* _Problem description_
Each entry that follows should be retyped in full and exactly.

* _Stored dataset items_
▬▬▬▬▬▬▬▬▬▬
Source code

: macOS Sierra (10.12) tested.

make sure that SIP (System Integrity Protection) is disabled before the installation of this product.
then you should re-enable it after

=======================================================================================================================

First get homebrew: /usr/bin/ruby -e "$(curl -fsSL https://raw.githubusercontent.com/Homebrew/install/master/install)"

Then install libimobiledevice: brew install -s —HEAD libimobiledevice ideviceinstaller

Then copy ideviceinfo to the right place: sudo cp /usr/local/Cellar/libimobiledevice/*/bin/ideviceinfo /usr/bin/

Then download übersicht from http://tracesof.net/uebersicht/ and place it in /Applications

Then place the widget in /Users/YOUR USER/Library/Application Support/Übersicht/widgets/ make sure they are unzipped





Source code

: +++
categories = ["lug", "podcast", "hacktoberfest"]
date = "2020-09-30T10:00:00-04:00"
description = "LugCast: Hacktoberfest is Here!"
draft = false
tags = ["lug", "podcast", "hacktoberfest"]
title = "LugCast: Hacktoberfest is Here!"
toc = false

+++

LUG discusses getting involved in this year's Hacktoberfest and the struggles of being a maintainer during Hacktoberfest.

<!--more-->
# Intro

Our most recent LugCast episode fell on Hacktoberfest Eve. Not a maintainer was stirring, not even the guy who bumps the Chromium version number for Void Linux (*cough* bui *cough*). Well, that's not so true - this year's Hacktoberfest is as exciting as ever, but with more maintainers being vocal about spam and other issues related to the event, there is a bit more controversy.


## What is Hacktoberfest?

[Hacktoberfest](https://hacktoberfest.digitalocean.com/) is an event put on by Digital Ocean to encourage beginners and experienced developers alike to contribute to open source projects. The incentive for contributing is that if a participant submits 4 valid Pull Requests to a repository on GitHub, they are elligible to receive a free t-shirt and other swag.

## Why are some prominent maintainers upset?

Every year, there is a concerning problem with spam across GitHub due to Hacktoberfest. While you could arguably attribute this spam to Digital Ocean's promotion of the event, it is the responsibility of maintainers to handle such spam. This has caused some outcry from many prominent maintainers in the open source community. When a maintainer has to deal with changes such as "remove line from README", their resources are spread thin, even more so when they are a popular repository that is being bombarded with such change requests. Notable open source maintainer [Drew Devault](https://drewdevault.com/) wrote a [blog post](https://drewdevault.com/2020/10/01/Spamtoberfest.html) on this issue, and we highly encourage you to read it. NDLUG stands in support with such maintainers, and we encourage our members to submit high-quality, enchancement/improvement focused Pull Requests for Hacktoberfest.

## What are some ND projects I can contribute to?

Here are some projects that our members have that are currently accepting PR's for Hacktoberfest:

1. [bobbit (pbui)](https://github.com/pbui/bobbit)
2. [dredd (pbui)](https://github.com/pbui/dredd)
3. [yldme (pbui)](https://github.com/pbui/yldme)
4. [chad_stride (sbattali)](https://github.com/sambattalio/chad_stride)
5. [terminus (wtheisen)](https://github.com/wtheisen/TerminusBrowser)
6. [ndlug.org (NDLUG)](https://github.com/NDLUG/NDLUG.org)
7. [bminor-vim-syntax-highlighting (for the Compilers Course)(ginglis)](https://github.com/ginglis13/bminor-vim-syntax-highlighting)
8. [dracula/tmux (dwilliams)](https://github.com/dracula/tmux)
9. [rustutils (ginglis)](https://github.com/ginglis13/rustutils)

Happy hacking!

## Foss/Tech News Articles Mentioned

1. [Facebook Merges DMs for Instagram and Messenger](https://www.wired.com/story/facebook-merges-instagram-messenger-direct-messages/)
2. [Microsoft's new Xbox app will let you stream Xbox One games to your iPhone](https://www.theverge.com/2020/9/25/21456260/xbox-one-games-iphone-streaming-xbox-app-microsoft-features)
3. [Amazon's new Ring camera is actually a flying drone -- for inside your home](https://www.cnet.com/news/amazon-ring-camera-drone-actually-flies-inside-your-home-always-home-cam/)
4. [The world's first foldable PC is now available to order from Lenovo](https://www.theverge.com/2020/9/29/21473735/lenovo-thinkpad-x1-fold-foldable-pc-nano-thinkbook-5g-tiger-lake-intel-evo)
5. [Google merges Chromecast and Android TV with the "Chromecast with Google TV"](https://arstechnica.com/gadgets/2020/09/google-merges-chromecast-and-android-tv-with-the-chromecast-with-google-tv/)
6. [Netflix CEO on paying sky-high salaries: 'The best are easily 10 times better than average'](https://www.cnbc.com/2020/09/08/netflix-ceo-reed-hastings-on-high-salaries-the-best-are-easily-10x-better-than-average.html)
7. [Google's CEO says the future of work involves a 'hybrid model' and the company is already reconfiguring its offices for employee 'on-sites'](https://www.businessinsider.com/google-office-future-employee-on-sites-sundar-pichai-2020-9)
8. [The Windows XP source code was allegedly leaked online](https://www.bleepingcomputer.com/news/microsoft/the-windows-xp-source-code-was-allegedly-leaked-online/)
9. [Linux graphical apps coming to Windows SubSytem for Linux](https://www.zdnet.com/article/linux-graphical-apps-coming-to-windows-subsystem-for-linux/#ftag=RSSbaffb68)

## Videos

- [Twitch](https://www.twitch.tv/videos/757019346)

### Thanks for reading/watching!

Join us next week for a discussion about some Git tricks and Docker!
▬▬▬▬▬▬▬▬▬▬
* _Answer section_
Source code

: macOS Sierra (10.12) tested.

make sure that SIP (System Integrity Protection) is disabled before the installation of this product.
then you should re-enable it after

=======================================================================================================================

First get homebrew: /usr/bin/ruby -e "$(curl -fsSL https://raw.githubusercontent.com/Homebrew/install/master/install)"

Then install libimobiledevice: brew install -s —HEAD libimobiledevice ideviceinstaller

Then copy ideviceinfo to the right place: sudo cp /usr/local/Cellar/libimobiledevice/*/bin/ideviceinfo /usr/bin/

Then download übersicht from http://tracesof.net/uebersicht/ and place it in /Applications

Then place the widget in /Users/YOUR USER/Library/Application Support/Übersicht/widgets/ make sure they are unzipped





Source code

: +++
categories = ["lug", "podcast", "hacktoberfest"]
date = "2020-09-30T10:00:00-04:00"
description = "LugCast: Hacktoberfest is Here!"
draft = false
tags = ["lug", "podcast", "hacktoberfest"]
title = "LugCast: Hacktoberfest is Here!"
toc = false

+++

LUG discusses getting involved in this year's Hacktoberfest and the struggles of being a maintainer during Hacktoberfest.

<!--more-->
# Intro

Our most recent LugCast episode fell on Hacktoberfest Eve. Not a maintainer was stirring, not even the guy who bumps the Chromium version number for Void Linux (*cough* bui *cough*). Well, that's not so true - this year's Hacktoberfest is as exciting as ever, but with more maintainers being vocal about spam and other issues related to the event, there is a bit more controversy.


## What is Hacktoberfest?

[Hacktoberfest](https://hacktoberfest.digitalocean.com/) is an event put on by Digital Ocean to encourage beginners and experienced developers alike to contribute to open source projects. The incentive for contributing is that if a participant submits 4 valid Pull Requests to a repository on GitHub, they are elligible to receive a free t-shirt and other swag.

## Why are some prominent maintainers upset?

Every year, there is a concerning problem with spam across GitHub due to Hacktoberfest. While you could arguably attribute this spam to Digital Ocean's promotion of the event, it is the responsibility of maintainers to handle such spam. This has caused some outcry from many prominent maintainers in the open source community. When a maintainer has to deal with changes such as "remove line from README", their resources are spread thin, even more so when they are a popular repository that is being bombarded with such change requests. Notable open source maintainer [Drew Devault](https://drewdevault.com/) wrote a [blog post](https://drewdevault.com/2020/10/01/Spamtoberfest.html) on this issue, and we highly encourage you to read it. NDLUG stands in support with such maintainers, and we encourage our members to submit high-quality, enchancement/improvement focused Pull Requests for Hacktoberfest.

## What are some ND projects I can contribute to?

Here are some projects that our members have that are currently accepting PR's for Hacktoberfest:

1. [bobbit (pbui)](https://github.com/pbui/bobbit)
2. [dredd (pbui)](https://github.com/pbui/dredd)
3. [yldme (pbui)](https://github.com/pbui/yldme)
4. [chad_stride (sbattali)](https://github.com/sambattalio/chad_stride)
5. [terminus (wtheisen)](https://github.com/wtheisen/TerminusBrowser)
6. [ndlug.org (NDLUG)](https://github.com/NDLUG/NDLUG.org)
7. [bminor-vim-syntax-highlighting (for the Compilers Course)(ginglis)](https://github.com/ginglis13/bminor-vim-syntax-highlighting)
8. [dracula/tmux (dwilliams)](https://github.com/dracula/tmux)
9. [rustutils (ginglis)](https://github.com/ginglis13/rustutils)

Happy hacking!

## Foss/Tech News Articles Mentioned

1. [Facebook Merges DMs for Instagram and Messenger](https://www.wired.com/story/facebook-merges-instagram-messenger-direct-messages/)
2. [Microsoft's new Xbox app will let you stream Xbox One games to your iPhone](https://www.theverge.com/2020/9/25/21456260/xbox-one-games-iphone-streaming-xbox-app-microsoft-features)
3. [Amazon's new Ring camera is actually a flying drone -- for inside your home](https://www.cnet.com/news/amazon-ring-camera-drone-actually-flies-inside-your-home-always-home-cam/)
4. [The world's first foldable PC is now available to order from Lenovo](https://www.theverge.com/2020/9/29/21473735/lenovo-thinkpad-x1-fold-foldable-pc-nano-thinkbook-5g-tiger-lake-intel-evo)
5. [Google merges Chromecast and Android TV with the "Chromecast with Google TV"](https://arstechnica.com/gadgets/2020/09/google-merges-chromecast-and-android-tv-with-the-chromecast-with-google-tv/)
6. [Netflix CEO on paying sky-high salaries: 'The best are easily 10 times better than average'](https://www.cnbc.com/2020/09/08/netflix-ceo-reed-hastings-on-high-salaries-the-best-are-easily-10x-better-than-average.html)
7. [Google's CEO says the future of work involves a 'hybrid model' and the company is already reconfiguring its offices for employee 'on-sites'](https://www.businessinsider.com/google-office-future-employee-on-sites-sundar-pichai-2020-9)
8. [The Windows XP source code was allegedly leaked online](https://www.bleepingcomputer.com/news/microsoft/the-windows-xp-source-code-was-allegedly-leaked-online/)
9. [Linux graphical apps coming to Windows SubSytem for Linux](https://www.zdnet.com/article/linux-graphical-apps-coming-to-windows-subsystem-for-linux/#ftag=RSSbaffb68)

## Videos

- [Twitch](https://www.twitch.tv/videos/757019346)

### Thanks for reading/watching!

Join us next week for a discussion about some Git tricks and Docker!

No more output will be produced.